_Problem requirements:_ Set down each entry below exactly as written, keeping the pictures out.
** Opening Data to use block **
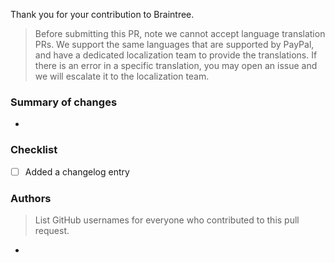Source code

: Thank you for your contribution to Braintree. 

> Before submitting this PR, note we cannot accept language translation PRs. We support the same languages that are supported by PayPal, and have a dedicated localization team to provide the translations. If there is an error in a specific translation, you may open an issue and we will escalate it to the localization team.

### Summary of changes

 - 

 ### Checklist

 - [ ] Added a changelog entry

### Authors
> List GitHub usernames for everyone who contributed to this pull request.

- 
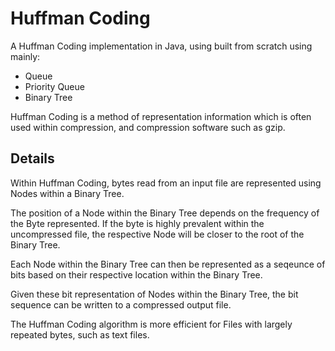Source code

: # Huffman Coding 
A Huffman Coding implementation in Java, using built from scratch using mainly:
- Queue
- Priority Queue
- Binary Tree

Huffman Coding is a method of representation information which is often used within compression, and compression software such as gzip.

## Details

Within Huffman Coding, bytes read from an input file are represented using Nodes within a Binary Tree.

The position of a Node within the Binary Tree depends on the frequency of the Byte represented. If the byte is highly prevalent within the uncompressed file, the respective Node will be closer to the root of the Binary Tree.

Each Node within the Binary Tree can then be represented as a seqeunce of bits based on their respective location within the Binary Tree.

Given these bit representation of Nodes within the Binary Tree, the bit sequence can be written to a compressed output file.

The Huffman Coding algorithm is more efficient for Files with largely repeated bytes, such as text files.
** Closing Data to use block **
_Task answer:_
Source code

: Thank you for your contribution to Braintree. 

> Before submitting this PR, note we cannot accept language translation PRs. We support the same languages that are supported by PayPal, and have a dedicated localization team to provide the translations. If there is an error in a specific translation, you may open an issue and we will escalate it to the localization team.

### Summary of changes

 - 

 ### Checklist

 - [ ] Added a changelog entry

### Authors
> List GitHub usernames for everyone who contributed to this pull request.

- 
Source code

: # Huffman Coding 
A Huffman Coding implementation in Java, using built from scratch using mainly:
- Queue
- Priority Queue
- Binary Tree

Huffman Coding is a method of representation information which is often used within compression, and compression software such as gzip.

## Details

Within Huffman Coding, bytes read from an input file are represented using Nodes within a Binary Tree.

The position of a Node within the Binary Tree depends on the frequency of the Byte represented. If the byte is highly prevalent within the uncompressed file, the respective Node will be closer to the root of the Binary Tree.

Each Node within the Binary Tree can then be represented as a seqeunce of bits based on their respective location within the Binary Tree.

Given these bit representation of Nodes within the Binary Tree, the bit sequence can be written to a compressed output file.

The Huffman Coding algorithm is more efficient for Files with largely repeated bytes, such as text files.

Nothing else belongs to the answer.